In contrast to what you might think, actually spending more on clothes does not mean they are more sustainable. Bravo says: “We are trusting the brands when they say that they're doing something. We want to believe them. So that's where really brilliant tools like the Good On You Directory and the Fashion Transparency Index, which Fashion Revolution does every year, are great. They are quite surprising. I think one of the biggest things I didn't realise before this was that actually the brands that cost more money are in no way more sustainable. They're actually worse in many cases. 

“They [fashion brands] don't release any information and are not trying at all to use more sustainable fabrics. Whereas the brands that have really come under the heat, the quintessentially cheaper fashion brands, are actually in many cases trying a little bit harder.”

Bravo adds that fast fashion is definitely a “feminist problem”, which “doesn’t get talked about enough”. Around 80 percent of global garment workers are women aged 18-35, but only 12.5 percent of fashion companies on the Fortune 1000 list have female CEOs. “It is rich men at the receiving end of all this and it is women that are being exploited, either to make the clothes or to buy them.
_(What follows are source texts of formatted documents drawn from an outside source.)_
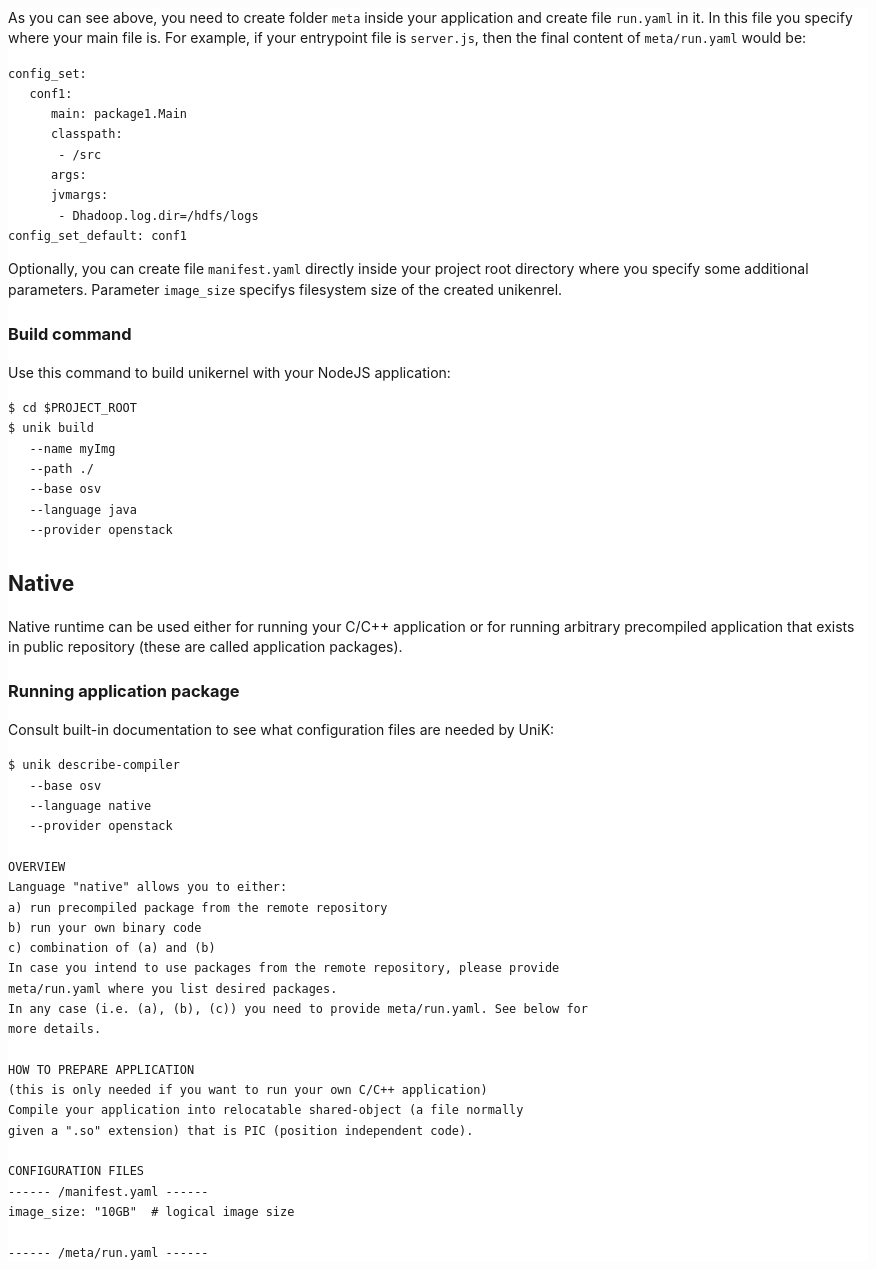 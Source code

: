 As you can see above, you need to create folder `meta` inside your application and create
file `run.yaml` in it. In this file you specify where your main file is. For example, if your
entrypoint file is `server.js`, then the final content of `meta/run.yaml` would be:
```
config_set:
   conf1:
      main: package1.Main
      classpath:
       - /src
      args:
      jvmargs:
       - Dhadoop.log.dir=/hdfs/logs
config_set_default: conf1
```
Optionally, you can create file `manifest.yaml` directly inside your project root directory
where you specify some additional parameters. Parameter `image_size` specifys filesystem size
of the created unikenrel.

### Build command
Use this command to build unikernel with your NodeJS application:
```
$ cd $PROJECT_ROOT
$ unik build
   --name myImg
   --path ./
   --base osv
   --language java
   --provider openstack
```

## Native
Native runtime can be used either for running your C/C++ application or for running
arbitrary precompiled application that exists in public repository (these are called
application packages).

### Running application package
Consult built-in documentation to see what configuration files are needed by UniK:
```
$ unik describe-compiler
   --base osv
   --language native
   --provider openstack

OVERVIEW
Language "native" allows you to either:
a) run precompiled package from the remote repository
b) run your own binary code
c) combination of (a) and (b)
In case you intend to use packages from the remote repository, please provide
meta/run.yaml where you list desired packages.
In any case (i.e. (a), (b), (c)) you need to provide meta/run.yaml. See below for
more details.

HOW TO PREPARE APPLICATION
(this is only needed if you want to run your own C/C++ application)
Compile your application into relocatable shared-object (a file normally
given a ".so" extension) that is PIC (position independent code).

CONFIGURATION FILES
------ /manifest.yaml ------
image_size: "10GB"  # logical image size

------ /meta/run.yaml ------
```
It really takes the shine off the cheap clothes, about whose pockets you’re lining,” she says.

In the Love Island world, social media has a massive role to play in the fast fashion world, in causing the problem and potentially fixing it. Especially when we talk about millennials and are Gen Z, who are so enthralled by influencers. They could potentially play a big role in solving the problem. “It wouldn't take that much for these people to get informed and start endorsing sustainable brands instead and pushing other initiatives like wearing secondhand clothes, or the same thing again and again,” Bravo says. 

“We are starting to see it on social media as well, some fashion influencers are picking up that mantle and starting to talk more openly about the problems of the industry. But of course, what we're also seeing is a lot of greenwashing; a lot of people pretending to be changing their habits while still taking money from the fashion giants.”

There’s still a long way to go, but “these conversations have really stepped up,” says Bravo. “It feels like every media outlet is, you know, trying to sort of change the way we talk about fashion and clothes and cover sustainability; being much more aware of it. Generally I'm really encouraged. I think we'll be in a very different place in about five years’ time.”